Pull every line that includes the word "DATOS" out of the data below and copy it.
-- MATERIAL SUPPLIED follows --
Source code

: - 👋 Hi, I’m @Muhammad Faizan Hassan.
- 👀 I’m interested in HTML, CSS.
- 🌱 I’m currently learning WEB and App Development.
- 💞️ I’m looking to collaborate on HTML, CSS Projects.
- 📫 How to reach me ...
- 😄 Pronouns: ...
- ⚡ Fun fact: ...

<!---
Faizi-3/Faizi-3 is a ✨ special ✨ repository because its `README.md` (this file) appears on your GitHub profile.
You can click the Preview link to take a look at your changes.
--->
-- MATERIAL SUPPLIED concluded --
-- MATERIAL SUPPLIED follows --
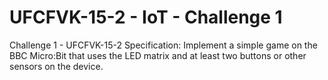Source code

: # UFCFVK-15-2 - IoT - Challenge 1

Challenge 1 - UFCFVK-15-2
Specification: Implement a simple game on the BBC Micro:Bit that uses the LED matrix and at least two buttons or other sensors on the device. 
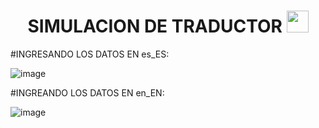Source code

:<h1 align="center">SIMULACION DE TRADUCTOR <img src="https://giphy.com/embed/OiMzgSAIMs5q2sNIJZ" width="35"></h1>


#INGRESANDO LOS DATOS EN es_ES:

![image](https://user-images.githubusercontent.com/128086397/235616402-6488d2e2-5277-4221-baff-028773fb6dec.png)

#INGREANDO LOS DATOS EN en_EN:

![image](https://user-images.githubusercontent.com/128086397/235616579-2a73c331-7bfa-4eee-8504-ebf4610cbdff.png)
-- MATERIAL SUPPLIED concluded --
-- MATERIAL SUPPLIED follows --
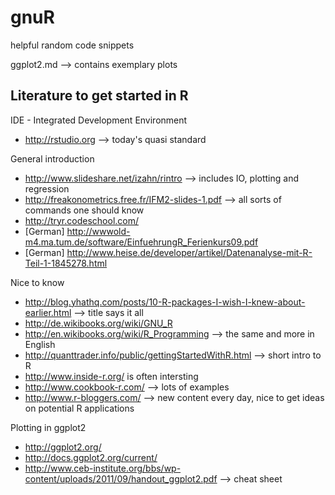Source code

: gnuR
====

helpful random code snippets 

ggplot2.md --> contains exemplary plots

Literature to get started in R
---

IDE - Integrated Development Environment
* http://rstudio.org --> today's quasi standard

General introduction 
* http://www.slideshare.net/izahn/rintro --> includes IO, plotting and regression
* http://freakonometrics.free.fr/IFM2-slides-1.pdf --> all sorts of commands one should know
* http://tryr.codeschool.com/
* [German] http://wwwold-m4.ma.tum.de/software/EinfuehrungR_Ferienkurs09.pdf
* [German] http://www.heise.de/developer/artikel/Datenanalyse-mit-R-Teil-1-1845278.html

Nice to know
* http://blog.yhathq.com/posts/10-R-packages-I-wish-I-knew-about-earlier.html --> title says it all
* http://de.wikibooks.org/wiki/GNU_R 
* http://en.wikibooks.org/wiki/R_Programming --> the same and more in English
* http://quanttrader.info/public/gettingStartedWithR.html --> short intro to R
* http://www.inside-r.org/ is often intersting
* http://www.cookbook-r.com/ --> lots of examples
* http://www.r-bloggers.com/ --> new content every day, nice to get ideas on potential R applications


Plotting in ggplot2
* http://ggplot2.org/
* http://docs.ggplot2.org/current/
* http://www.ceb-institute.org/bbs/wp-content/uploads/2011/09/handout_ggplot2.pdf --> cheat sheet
-- MATERIAL SUPPLIED concluded --
◆ TASK RESPONSE:
#INGRESANDO LOS DATOS EN es_ES:
#INGREANDO LOS DATOS EN en_EN:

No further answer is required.